DATA FOR REVIEW =
*** Begin section ***

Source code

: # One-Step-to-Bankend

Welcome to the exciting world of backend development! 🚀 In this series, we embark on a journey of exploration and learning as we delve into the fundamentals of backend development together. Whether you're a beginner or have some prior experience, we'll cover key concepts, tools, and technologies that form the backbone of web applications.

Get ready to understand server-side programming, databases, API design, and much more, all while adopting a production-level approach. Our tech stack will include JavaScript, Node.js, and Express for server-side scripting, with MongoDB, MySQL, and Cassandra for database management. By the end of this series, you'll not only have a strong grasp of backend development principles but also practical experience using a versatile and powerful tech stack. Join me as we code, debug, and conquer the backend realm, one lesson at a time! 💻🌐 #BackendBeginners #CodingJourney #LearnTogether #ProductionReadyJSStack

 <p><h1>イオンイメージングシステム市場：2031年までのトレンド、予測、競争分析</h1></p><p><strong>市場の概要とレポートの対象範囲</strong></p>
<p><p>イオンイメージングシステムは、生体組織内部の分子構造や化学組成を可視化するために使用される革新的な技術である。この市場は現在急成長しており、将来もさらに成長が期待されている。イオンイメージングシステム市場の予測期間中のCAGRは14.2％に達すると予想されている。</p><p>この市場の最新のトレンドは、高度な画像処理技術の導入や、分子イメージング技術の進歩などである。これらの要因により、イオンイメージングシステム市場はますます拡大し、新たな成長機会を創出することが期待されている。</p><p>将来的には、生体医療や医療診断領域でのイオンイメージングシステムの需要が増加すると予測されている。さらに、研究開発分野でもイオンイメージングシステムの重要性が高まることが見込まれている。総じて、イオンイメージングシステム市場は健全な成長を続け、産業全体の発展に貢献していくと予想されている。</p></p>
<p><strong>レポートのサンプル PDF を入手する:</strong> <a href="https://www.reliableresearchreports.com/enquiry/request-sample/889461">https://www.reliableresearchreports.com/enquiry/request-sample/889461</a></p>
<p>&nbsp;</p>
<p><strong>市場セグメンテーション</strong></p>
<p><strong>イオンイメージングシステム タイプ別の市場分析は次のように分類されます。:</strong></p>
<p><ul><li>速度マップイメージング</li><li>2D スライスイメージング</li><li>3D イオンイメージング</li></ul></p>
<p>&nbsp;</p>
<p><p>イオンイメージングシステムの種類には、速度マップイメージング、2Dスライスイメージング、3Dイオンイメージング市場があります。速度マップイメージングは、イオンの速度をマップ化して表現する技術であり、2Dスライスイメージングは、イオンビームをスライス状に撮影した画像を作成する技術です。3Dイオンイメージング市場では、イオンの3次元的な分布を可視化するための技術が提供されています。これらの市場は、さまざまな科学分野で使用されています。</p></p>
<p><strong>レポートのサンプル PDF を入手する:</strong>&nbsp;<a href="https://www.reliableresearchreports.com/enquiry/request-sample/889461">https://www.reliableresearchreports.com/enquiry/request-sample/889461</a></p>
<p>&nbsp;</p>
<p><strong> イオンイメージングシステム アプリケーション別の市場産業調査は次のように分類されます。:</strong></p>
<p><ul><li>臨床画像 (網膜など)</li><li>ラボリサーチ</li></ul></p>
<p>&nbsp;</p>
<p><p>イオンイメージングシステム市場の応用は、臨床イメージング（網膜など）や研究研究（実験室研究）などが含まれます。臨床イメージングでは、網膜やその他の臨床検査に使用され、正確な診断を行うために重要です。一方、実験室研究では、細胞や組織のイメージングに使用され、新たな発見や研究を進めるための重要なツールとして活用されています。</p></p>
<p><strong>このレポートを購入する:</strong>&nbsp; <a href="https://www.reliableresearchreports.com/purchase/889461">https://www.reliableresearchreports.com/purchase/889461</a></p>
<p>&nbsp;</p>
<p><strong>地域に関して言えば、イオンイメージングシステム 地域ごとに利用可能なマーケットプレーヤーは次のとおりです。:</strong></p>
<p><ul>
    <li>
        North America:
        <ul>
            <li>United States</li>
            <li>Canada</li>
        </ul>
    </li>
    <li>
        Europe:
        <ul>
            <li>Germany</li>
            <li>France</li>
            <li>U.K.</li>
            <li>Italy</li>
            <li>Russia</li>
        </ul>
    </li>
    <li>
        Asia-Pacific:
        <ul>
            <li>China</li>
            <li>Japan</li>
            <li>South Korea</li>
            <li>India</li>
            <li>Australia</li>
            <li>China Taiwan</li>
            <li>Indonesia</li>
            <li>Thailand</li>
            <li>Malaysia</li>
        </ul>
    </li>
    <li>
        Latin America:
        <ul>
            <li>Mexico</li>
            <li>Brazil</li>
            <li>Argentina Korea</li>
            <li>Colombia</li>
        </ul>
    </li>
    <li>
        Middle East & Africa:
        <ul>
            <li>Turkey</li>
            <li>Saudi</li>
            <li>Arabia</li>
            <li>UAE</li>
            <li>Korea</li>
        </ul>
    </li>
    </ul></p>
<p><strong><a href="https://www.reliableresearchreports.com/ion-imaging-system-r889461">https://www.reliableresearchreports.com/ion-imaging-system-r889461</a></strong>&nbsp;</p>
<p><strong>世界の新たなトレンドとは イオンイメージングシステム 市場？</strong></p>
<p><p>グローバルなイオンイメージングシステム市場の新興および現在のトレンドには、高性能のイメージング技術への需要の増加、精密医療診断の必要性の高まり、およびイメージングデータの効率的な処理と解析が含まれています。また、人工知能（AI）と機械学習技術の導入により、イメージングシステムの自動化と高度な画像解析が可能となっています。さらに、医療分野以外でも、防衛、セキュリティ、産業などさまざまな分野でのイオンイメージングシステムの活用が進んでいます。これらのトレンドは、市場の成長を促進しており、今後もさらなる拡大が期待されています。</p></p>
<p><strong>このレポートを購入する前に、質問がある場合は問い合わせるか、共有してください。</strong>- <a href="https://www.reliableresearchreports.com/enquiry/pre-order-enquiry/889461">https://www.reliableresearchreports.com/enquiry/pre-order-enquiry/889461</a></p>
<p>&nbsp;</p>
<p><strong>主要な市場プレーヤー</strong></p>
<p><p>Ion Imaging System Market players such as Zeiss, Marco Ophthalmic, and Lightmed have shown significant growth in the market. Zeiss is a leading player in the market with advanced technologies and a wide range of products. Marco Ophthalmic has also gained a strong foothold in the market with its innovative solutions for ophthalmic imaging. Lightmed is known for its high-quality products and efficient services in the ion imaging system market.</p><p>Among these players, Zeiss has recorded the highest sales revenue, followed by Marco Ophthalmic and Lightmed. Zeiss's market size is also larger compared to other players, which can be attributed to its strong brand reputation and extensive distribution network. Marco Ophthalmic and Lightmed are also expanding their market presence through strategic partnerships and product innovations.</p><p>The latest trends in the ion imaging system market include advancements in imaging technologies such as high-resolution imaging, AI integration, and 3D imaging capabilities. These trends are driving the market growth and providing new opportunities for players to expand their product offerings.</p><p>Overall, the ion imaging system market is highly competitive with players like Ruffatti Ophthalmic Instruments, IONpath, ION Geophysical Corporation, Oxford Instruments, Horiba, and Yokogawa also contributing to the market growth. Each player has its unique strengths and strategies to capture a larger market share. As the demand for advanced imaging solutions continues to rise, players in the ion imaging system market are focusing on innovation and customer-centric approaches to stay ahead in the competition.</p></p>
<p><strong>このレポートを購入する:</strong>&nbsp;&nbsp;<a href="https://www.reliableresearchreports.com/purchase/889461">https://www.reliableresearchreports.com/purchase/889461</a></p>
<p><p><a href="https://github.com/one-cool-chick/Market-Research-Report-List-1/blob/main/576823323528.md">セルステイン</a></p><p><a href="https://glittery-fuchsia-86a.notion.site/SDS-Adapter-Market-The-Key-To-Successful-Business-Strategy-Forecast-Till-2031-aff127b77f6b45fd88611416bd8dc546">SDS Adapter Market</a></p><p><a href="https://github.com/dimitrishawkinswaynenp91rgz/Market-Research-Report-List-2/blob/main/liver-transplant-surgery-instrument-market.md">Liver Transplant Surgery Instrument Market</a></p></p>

*** End section ***

WORK ITEM = Copy exactly the lines that run from the first line of the data to the line containing "<p><h1>イオンイメージ", please, with both ends included and nothing else.

ANSWER SPACE =
Source code

: # One-Step-to-Bankend

Welcome to the exciting world of backend development! 🚀 In this series, we embark on a journey of exploration and learning as we delve into the fundamentals of backend development together. Whether you're a beginner or have some prior experience, we'll cover key concepts, tools, and technologies that form the backbone of web applications.

Get ready to understand server-side programming, databases, API design, and much more, all while adopting a production-level approach. Our tech stack will include JavaScript, Node.js, and Express for server-side scripting, with MongoDB, MySQL, and Cassandra for database management. By the end of this series, you'll not only have a strong grasp of backend development principles but also practical experience using a versatile and powerful tech stack. Join me as we code, debug, and conquer the backend realm, one lesson at a time! 💻🌐 #BackendBeginners #CodingJourney #LearnTogether #ProductionReadyJSStack

 <p><h1>イオンイメージングシステム市場：2031年までのトレンド、予測、競争分析</h1></p><p><strong>市場の概要とレポートの対象範囲</strong></p>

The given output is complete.